PartiesSTATE ex rel. KANSAS CITY v. OREAR, City Comptroller.
CourtUnited States State Supreme Court of Missouri

E. M. Harber, M. A. Fyke, and A. F. Smith, all of Kansas City, for relator.

Charles M. Howell and Lathrop, Morrow, Fox & Moore, all of Kansas City, for respondent.

FARIS, J. (after stating the facts as above).

Two contentions affecting the validity of the elections at which the issuance of the bonds was attempted to be authorized are made by respondent as excusing in law his refusal to act in the premises. These two contentions as stated affect the fire-protection bond issue as well as the ice-plant bond issue. The third contention made by respondent affects the validity of the ice-plant bonds only, and is, to wit, that the purpose for which the proceeds of the ice-plant bonds are to be used is not a public purpose, and therefore there is lacking both legislative and constitutional authority to use therefor public moneys raised by public taxation.

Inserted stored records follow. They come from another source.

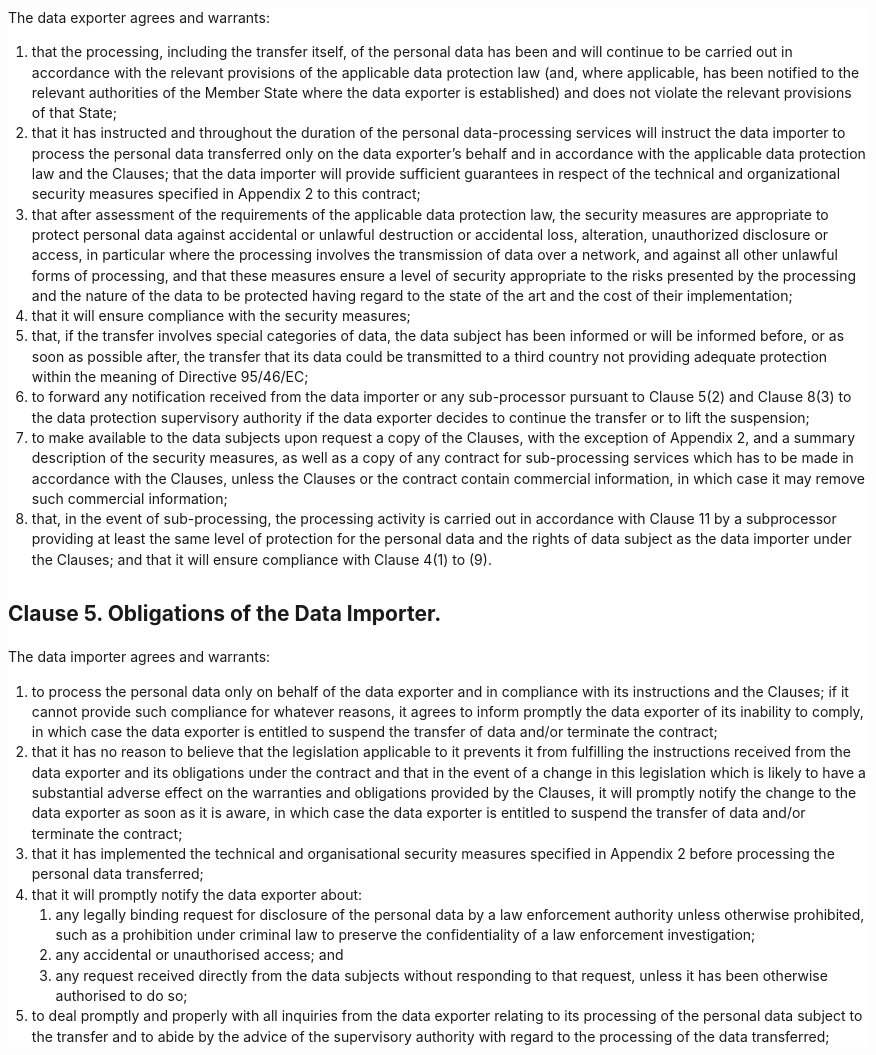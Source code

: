 The data exporter agrees and warrants:

1. that the processing, including the transfer itself, of the personal data has been and will continue to be carried out in accordance with the relevant provisions of the applicable data protection law (and, where applicable, has been notified to the relevant authorities of the Member State where the data exporter is established) and does not violate the relevant provisions of that State;  
2. that it has instructed and throughout the duration of the personal data-processing services will instruct the data importer to process the personal data transferred only on the data exporter’s behalf and in accordance with the applicable data protection law and the Clauses; that the data importer will provide sufficient guarantees in respect of the technical and organizational security measures specified in Appendix 2 to this contract;  
3. that after assessment of the requirements of the applicable data protection law, the security measures are appropriate to protect personal data against accidental or unlawful destruction or accidental loss, alteration, unauthorized disclosure or access, in particular where the processing involves the transmission of data over a network, and against all other unlawful forms of processing, and that these measures ensure a level of security appropriate to the risks presented by the processing and the nature of the data to be protected having regard to the state of the art and the cost of their implementation;  
4. that it will ensure compliance with the security measures;  
5. that, if the transfer involves special categories of data, the data subject has been informed or will be informed before, or as soon as possible after, the transfer that its data could be transmitted to a third country not providing adequate protection within the meaning of Directive 95/46/EC;  
6. to forward any notification received from the data importer or any sub-processor pursuant to Clause 5(2) and Clause 8(3) to the data protection supervisory authority if the data exporter decides to continue the transfer or to lift the suspension;  
7. to make available to the data subjects upon request a copy of the Clauses, with the exception of Appendix 2, and a summary description of the security measures, as well as a copy of any contract for sub-processing services which has to be made in accordance with the Clauses, unless the Clauses or the contract contain commercial information, in which case it may remove such commercial information;  
8. that, in the event of sub-processing, the processing activity is carried out in accordance with Clause 11 by a subprocessor providing at least the same level of protection for the personal data and the rights of data subject as the data importer under the Clauses; and that it will ensure compliance with Clause 4(1) to (9).

## **Clause 5\. Obligations of the Data Importer.**

The data importer agrees and warrants:

1. to process the personal data only on behalf of the data exporter and in compliance with its instructions and the Clauses; if it cannot provide such compliance for whatever reasons, it agrees to inform promptly the data exporter of its inability to comply, in which case the data exporter is entitled to suspend the transfer of data and/or terminate the contract;  
2. that it has no reason to believe that the legislation applicable to it prevents it from fulfilling the instructions received from the data exporter and its obligations under the contract and that in the event of a change in this legislation which is likely to have a substantial adverse effect on the warranties and obligations provided by the Clauses, it will promptly notify the change to the data exporter as soon as it is aware, in which case the data exporter is entitled to suspend the transfer of data and/or terminate the contract;  
3. that it has implemented the technical and organisational security measures specified in Appendix 2 before processing the personal data transferred;  
4. that it will promptly notify the data exporter about:  
   1. any legally binding request for disclosure of the personal data by a law enforcement authority unless otherwise prohibited, such as a prohibition under criminal law to preserve the confidentiality of a law enforcement investigation;  
   2. any accidental or unauthorised access; and  
   3. any request received directly from the data subjects without responding to that request, unless it has been otherwise authorised to do so;  
5. to deal promptly and properly with all inquiries from the data exporter relating to its processing of the personal data subject to the transfer and to abide by the advice of the supervisory authority with regard to the processing of the data transferred;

I. The first point urged is that two-thirds of all voters of Kansas City "voting at an election to be held for that purpose" (Const. 1875, § 12, art. 10) failed and neglected to vote in favor of the issuance of the bonds. As forecast in our recital of the facts, this contention is bottomed upon the conceded fact that, while 43,405 votes were cast at the general election held in Kansas City at the same time and places, only 34,902 of these were voted at all upon the question of the bond issues. (The number of those voting upon the two proposed issues of bonds differs slightly, but the result and the principle are identical in both, and so we consider them together.) Of these 34,902, so registering their will positively, 26,988 voted in favor of issuing the bonds, and 7,914 voted against such issuance. Therefore, while far more than two-thirds of those voting at all on the proposition to issue the bonds voted in favor thereof, yet two-thirds of all persons who voted at the general election, held at the same time and places did not vote to issue the bonds. Was such a vote a sufficient authorization under the provisions of section 12 of article 10 of the Constitution? We are of the opinion that it was.

So much of said section 12 of the Constitution as affects and rules the point presented for consideration reads thus:

"No county, city, town, township, school district or other political corporation or subdivision of the state, shall be allowed to become indebted in any manner or for any purpose to an amount exceeding in any year the income and revenue provided for such year, without the assent of two-thirds of the voters thereof voting at as election to be held for that purpose." (Italics ours.)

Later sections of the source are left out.